Nothing but the lines from the one containing "console.log(b)" through the one containing "- and same thing", both included, should be given again, each exactly as written below.

(Saved data entries)
>>>
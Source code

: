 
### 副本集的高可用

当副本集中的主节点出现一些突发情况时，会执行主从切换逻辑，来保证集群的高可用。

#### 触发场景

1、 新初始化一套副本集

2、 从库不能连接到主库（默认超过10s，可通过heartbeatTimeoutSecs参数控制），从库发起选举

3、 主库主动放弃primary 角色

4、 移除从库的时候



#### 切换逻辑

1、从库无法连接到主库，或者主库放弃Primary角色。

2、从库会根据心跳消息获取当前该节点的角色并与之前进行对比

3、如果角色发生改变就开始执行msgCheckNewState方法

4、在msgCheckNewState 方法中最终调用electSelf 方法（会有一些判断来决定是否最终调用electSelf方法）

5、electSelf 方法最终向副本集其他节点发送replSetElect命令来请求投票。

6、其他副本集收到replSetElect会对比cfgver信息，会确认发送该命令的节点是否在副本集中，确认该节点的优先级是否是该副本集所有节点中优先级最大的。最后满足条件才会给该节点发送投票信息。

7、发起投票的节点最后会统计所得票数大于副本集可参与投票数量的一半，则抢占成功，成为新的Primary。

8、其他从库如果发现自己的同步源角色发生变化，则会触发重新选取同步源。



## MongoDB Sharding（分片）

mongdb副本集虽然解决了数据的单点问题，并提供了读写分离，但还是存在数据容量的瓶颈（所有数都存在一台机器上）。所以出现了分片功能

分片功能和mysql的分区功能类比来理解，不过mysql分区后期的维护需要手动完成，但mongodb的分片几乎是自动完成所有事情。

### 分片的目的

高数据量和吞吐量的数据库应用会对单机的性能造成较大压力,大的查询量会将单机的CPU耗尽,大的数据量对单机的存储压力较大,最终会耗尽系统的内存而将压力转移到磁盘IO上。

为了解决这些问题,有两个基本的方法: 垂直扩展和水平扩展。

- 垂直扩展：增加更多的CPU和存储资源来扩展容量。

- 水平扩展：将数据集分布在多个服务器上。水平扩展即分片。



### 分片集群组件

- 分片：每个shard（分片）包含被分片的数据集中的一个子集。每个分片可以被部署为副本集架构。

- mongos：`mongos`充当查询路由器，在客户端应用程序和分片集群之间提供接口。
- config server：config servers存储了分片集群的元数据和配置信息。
<<<
>>>
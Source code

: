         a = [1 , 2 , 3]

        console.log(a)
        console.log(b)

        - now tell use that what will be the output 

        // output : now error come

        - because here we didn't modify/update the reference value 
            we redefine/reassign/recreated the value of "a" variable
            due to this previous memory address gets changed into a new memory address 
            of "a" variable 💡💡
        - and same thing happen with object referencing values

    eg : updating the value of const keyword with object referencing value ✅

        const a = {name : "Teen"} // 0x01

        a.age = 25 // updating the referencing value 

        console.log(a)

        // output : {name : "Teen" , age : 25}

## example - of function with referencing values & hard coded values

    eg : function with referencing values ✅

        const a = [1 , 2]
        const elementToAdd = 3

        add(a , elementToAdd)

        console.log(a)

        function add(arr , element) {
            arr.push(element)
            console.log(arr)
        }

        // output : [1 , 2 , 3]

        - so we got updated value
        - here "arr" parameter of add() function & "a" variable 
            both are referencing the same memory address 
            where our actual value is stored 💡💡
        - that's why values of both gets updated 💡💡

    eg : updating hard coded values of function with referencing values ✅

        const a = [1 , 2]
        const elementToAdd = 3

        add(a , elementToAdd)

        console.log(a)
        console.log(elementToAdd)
<<<
(SOLUTION FOR THIS TASK)
        console.log(b)

        - now tell use that what will be the output 

        // output : now error come

        - because here we didn't modify/update the reference value 
            we redefine/reassign/recreated the value of "a" variable
            due to this previous memory address gets changed into a new memory address 
            of "a" variable 💡💡
        - and same thing happen with object referencing values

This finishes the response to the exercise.